There are two common approaches:
Bottom-up approach: Look at past parental leave usage in your company, adjusting for changes in workforce size.
Top-down approach: using the overall workforce size (again, factoring any planned changes) and assuming a percentage of uptake. On average, we estimate that about 3-5% of the workforce takes parental leave each year, but this can vary depending on the demographics of your employees.
Additional Considerations:
Partners may become primary carers: The IRD estimates that 2-3% of paid parental leave is transferred.
Special circumstances: You may also offer support for miscarriage, stillbirth, or premature birth.
Step 2: Estimate the average earnings in your organisation
Since paid primary carer and partner leave are typically based on normal earnings, use an average salary or wages for your workforce.
Step 3: Identify the parental leave benefits you want to offer
Senior leadership often wants multiple options before making a decision. Consider costing:
Paid primary carer leave (sometimes referred to as maternity leave)
Paid partner leave (sometimes referred to as paternity leave)
Voluntary employer KiwiSaver contributions
Paying annual leave at full value
Flexible return-to-work options, such as enable returning employees to work 80% hours but receive 100% of their pay for a period
Family formation leave for fertility, adoption and surrogacy
Additional leave for miscarriage, stillbirth, or premature birth
Extra sick leave upon return to work
Wellbeing benefits, such as meal plans, baby gifts, and Crayon’s Financial Baby Prep Program
Not sure what benefits to include? Check out The NZ Parental Leave Register to see what other employers offer.
Step 4: Stress test your estimates
Senior leadership often wants to know the range of the costs. Consider:
Calculating the cost for higher-salaried employees
Applying a utilisation multiplier (1.5x and 2.0x). Many companies report a baby boom after introducing new policies!
Step 5: Compare policy cost to the cost of replacing staff
One of the biggest benefits of enhanced parental leave is employee retention.
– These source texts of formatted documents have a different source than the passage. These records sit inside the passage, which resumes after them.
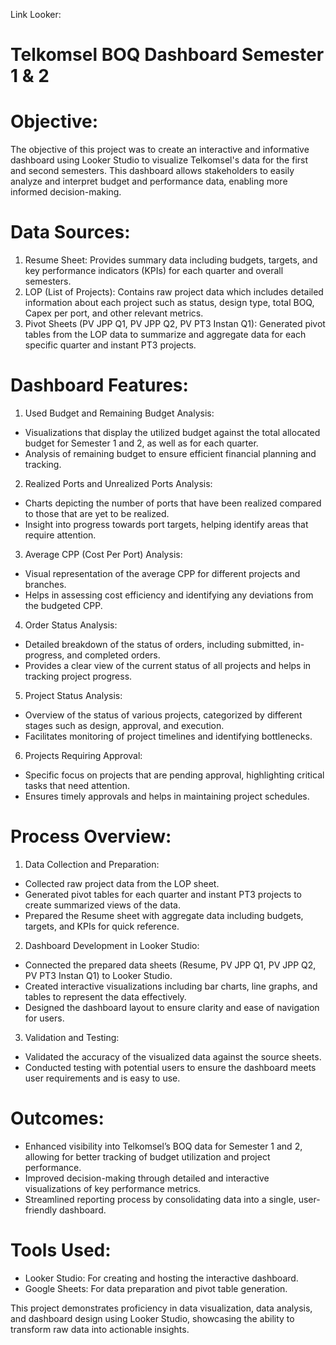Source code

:Link Looker: 
# Telkomsel BOQ Dashboard Semester 1 & 2

# Objective: 
The objective of this project was to create an interactive and informative dashboard using Looker Studio to visualize Telkomsel's data for the first and second semesters. This dashboard allows stakeholders to easily analyze and interpret budget and performance data, enabling more informed decision-making.

# Data Sources:
1. Resume Sheet: Provides summary data including budgets, targets, and key performance indicators (KPIs) for each quarter and overall semesters.
2. LOP (List of Projects): Contains raw project data which includes detailed information about each project such as status, design type, total BOQ, Capex per port, and other relevant metrics.
3. Pivot Sheets (PV JPP Q1, PV JPP Q2, PV PT3 Instan Q1): Generated pivot tables from the LOP data to summarize and aggregate data for each specific quarter and instant PT3 projects.

# Dashboard Features:
1. Used Budget and Remaining Budget Analysis:
- Visualizations that display the utilized budget against the total allocated budget for Semester 1 and 2, as well as for each quarter.
- Analysis of remaining budget to ensure efficient financial planning and tracking.

2. Realized Ports and Unrealized Ports Analysis:
- Charts depicting the number of ports that have been realized compared to those that are yet to be realized.
- Insight into progress towards port targets, helping identify areas that require attention.

3. Average CPP (Cost Per Port) Analysis:
- Visual representation of the average CPP for different projects and branches.
- Helps in assessing cost efficiency and identifying any deviations from the budgeted CPP.

4. Order Status Analysis:
- Detailed breakdown of the status of orders, including submitted, in-progress, and completed orders.
- Provides a clear view of the current status of all projects and helps in tracking project progress.

5. Project Status Analysis:
- Overview of the status of various projects, categorized by different stages such as design, approval, and execution.
- Facilitates monitoring of project timelines and identifying bottlenecks.

6. Projects Requiring Approval:
- Specific focus on projects that are pending approval, highlighting critical tasks that need attention.
- Ensures timely approvals and helps in maintaining project schedules.

# Process Overview:

1. Data Collection and Preparation:
- Collected raw project data from the LOP sheet.
- Generated pivot tables for each quarter and instant PT3 projects to create summarized views of the data.
- Prepared the Resume sheet with aggregate data including budgets, targets, and KPIs for quick reference.

2. Dashboard Development in Looker Studio:
- Connected the prepared data sheets (Resume, PV JPP Q1, PV JPP Q2, PV PT3 Instan Q1) to Looker Studio.
- Created interactive visualizations including bar charts, line graphs, and tables to represent the data effectively.
- Designed the dashboard layout to ensure clarity and ease of navigation for users.

3. Validation and Testing:
- Validated the accuracy of the visualized data against the source sheets.
- Conducted testing with potential users to ensure the dashboard meets user requirements and is easy to use.

# Outcomes:
- Enhanced visibility into Telkomsel’s BOQ data for Semester 1 and 2, allowing for better tracking of budget utilization and project performance.
- Improved decision-making through detailed and interactive visualizations of key performance metrics.
- Streamlined reporting process by consolidating data into a single, user-friendly dashboard.

# Tools Used:
- Looker Studio: For creating and hosting the interactive dashboard.
- Google Sheets: For data preparation and pivot table generation.

This project demonstrates proficiency in data visualization, data analysis, and dashboard design using Looker Studio, showcasing the ability to transform raw data into actionable insights.
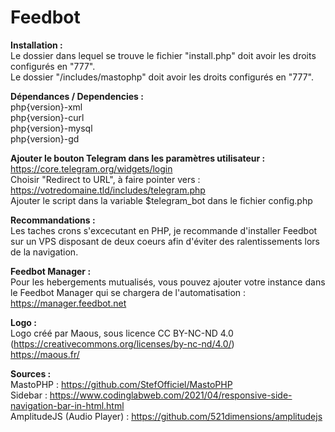 # Feedbot

**Installation :**<br />
Le dossier dans lequel se trouve le fichier "install.php" doit avoir les droits configurés en "777".<br />
Le dossier "/includes/mastophp" doit avoir les droits configurés en "777".<br />

**Dépendances / Dependencies :**<br />
php{version}-xml<br />
php{version}-curl<br />
php{version}-mysql<br />
php{version}-gd<br />

**Ajouter le bouton Telegram dans les paramètres utilisateur :**<br />
https://core.telegram.org/widgets/login<br />
Choisir "Redirect to URL", à faire pointer vers : https://votredomaine.tld/includes/telegram.php<br />
Ajouter le script dans la variable $telegram_bot dans le fichier config.php<br />

**Recommandations :**<br />
Les taches crons s'excecutant en PHP, je recommande d'installer Feedbot sur un VPS disposant de deux coeurs afin d'éviter des ralentissements lors de la navigation.<br />

**Feedbot Manager :**<br />
Pour les hebergements mutualisés, vous pouvez ajouter votre instance dans le Feedbot Manager qui se chargera de l'automatisation :<br />
https://manager.feedbot.net<br />

**Logo :**<br />
Logo créé par Maous, sous licence CC BY-NC-ND 4.0 (https://creativecommons.org/licenses/by-nc-nd/4.0/)<br />
https://maous.fr/<br />

**Sources :**<br />
MastoPHP : https://github.com/StefOfficiel/MastoPHP<br />
Sidebar : https://www.codinglabweb.com/2021/04/responsive-side-navigation-bar-in-html.html<br />
AmplitudeJS (Audio Player) : https://github.com/521dimensions/amplitudejs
Compare your policy investment to the cost of replacing employees who don’t return, which can include:
The cost of recruitment (this may be with an external recruitment firm or the cost of loading the job onto LinkedIn, SEEK, Indeed, etc.)
Training-related costs for the new hire
Equipment-related costs for the new hire
Replacing an employee costs 50-200% of their salary (Gallup) —often making parental leave benefits a cost-saving investment.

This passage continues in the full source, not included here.